» **What you should do**
Every line below from the one containing "Database: ->Right click" through the one containing "### Login failed" must be transcribed exactly. Omit all lines outside that stretch.
Material shown START
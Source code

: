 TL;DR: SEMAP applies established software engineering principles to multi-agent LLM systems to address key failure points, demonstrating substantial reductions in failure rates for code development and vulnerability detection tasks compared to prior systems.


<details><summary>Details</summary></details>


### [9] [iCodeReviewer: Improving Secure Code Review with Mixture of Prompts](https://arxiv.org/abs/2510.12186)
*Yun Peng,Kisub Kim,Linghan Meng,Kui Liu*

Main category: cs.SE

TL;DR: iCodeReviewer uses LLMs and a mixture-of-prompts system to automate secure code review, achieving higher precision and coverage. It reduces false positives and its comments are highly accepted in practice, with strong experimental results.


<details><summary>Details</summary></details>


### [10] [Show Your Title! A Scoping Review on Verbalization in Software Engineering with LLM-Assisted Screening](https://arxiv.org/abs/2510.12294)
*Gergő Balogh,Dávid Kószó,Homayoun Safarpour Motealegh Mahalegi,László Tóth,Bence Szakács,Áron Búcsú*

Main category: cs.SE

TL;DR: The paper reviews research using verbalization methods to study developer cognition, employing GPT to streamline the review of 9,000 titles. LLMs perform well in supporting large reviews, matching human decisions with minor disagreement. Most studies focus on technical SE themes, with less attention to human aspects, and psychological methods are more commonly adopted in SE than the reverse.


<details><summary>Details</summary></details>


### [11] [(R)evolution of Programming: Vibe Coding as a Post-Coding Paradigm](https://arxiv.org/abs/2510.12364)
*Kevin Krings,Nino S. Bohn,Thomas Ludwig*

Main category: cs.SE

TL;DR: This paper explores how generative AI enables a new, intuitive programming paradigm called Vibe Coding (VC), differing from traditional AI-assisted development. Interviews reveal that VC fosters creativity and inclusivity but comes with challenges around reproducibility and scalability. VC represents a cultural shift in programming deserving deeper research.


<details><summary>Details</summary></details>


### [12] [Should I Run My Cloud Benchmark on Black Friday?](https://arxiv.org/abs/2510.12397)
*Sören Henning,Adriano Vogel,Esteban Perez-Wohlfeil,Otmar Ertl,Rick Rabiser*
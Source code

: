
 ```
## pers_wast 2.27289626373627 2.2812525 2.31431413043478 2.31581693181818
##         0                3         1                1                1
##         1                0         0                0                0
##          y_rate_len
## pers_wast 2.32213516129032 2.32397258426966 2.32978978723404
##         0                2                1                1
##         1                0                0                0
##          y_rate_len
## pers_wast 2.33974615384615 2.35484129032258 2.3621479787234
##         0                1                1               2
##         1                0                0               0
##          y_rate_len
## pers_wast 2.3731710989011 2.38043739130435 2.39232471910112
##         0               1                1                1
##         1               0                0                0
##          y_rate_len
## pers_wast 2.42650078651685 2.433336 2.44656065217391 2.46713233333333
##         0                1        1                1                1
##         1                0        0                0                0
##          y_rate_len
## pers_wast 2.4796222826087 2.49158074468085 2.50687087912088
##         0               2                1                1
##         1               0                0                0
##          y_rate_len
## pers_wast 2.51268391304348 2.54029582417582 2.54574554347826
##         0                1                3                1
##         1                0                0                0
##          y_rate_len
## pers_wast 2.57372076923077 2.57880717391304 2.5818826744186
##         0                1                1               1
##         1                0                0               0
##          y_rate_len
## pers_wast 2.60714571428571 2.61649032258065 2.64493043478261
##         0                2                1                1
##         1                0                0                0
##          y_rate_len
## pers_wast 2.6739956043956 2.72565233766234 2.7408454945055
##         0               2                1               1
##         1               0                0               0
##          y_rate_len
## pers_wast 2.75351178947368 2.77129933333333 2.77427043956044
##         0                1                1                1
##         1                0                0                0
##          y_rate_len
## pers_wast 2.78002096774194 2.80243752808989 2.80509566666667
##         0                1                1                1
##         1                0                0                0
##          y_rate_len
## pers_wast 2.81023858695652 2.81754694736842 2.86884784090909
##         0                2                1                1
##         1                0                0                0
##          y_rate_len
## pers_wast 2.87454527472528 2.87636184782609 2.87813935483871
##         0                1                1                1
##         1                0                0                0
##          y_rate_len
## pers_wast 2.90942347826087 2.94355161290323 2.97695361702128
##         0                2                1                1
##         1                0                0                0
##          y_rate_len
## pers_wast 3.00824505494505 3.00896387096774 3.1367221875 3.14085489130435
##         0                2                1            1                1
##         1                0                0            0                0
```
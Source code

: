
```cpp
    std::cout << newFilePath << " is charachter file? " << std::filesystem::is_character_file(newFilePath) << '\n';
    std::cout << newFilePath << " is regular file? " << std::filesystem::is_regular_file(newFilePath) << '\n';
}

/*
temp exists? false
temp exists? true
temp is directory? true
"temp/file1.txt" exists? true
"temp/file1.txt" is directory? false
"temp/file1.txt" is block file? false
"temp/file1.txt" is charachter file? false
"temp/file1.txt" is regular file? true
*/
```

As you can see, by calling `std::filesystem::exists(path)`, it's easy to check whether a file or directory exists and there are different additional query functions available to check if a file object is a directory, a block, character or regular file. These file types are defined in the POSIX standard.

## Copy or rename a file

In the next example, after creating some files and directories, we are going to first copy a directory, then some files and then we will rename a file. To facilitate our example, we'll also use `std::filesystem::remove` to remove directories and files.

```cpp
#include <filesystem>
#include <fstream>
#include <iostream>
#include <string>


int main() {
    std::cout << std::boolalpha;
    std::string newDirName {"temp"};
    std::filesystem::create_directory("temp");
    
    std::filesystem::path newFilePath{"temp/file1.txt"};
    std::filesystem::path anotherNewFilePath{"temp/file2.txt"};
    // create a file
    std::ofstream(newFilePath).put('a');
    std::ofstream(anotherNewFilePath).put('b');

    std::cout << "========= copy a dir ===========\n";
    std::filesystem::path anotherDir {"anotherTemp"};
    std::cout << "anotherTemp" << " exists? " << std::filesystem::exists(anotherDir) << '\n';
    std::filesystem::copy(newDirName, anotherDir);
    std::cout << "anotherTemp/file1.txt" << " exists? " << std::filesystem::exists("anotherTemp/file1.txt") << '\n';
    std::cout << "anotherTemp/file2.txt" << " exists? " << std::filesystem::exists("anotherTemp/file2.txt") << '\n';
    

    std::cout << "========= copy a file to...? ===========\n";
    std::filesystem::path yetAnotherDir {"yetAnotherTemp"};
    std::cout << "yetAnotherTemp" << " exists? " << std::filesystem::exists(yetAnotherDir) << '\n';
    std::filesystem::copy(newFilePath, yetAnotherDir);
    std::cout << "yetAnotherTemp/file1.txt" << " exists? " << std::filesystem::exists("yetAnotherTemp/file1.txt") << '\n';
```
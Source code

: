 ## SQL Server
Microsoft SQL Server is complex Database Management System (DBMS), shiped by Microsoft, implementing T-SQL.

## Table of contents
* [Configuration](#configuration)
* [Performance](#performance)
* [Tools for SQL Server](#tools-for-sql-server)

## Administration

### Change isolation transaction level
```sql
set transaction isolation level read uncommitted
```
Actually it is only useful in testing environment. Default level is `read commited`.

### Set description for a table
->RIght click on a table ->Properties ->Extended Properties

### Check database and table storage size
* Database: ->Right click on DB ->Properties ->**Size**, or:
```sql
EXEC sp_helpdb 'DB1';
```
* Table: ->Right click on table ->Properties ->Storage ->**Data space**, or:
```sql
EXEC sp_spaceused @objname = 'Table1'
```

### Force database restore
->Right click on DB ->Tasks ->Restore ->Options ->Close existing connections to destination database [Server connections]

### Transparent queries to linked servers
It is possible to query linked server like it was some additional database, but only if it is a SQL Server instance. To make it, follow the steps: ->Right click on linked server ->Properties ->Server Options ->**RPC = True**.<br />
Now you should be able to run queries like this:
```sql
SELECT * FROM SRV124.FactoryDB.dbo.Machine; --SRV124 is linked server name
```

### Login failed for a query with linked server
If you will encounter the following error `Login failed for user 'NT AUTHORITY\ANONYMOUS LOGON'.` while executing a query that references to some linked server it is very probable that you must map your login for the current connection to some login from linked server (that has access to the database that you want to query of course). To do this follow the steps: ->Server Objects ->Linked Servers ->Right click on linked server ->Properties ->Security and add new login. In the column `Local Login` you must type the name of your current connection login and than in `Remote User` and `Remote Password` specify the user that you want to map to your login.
Material shown END
» **Result for this task**
* Database: ->Right click on DB ->Properties ->**Size**, or:
```sql
EXEC sp_helpdb 'DB1';
```
* Table: ->Right click on table ->Properties ->Storage ->**Data space**, or:
```sql
EXEC sp_spaceused @objname = 'Table1'
```

### Force database restore
->Right click on DB ->Tasks ->Restore ->Options ->Close existing connections to destination database [Server connections]

### Transparent queries to linked servers
It is possible to query linked server like it was some additional database, but only if it is a SQL Server instance. To make it, follow the steps: ->Right click on linked server ->Properties ->Server Options ->**RPC = True**.<br />
Now you should be able to run queries like this:
```sql
SELECT * FROM SRV124.FactoryDB.dbo.Machine; --SRV124 is linked server name
```

### Login failed for a query with linked server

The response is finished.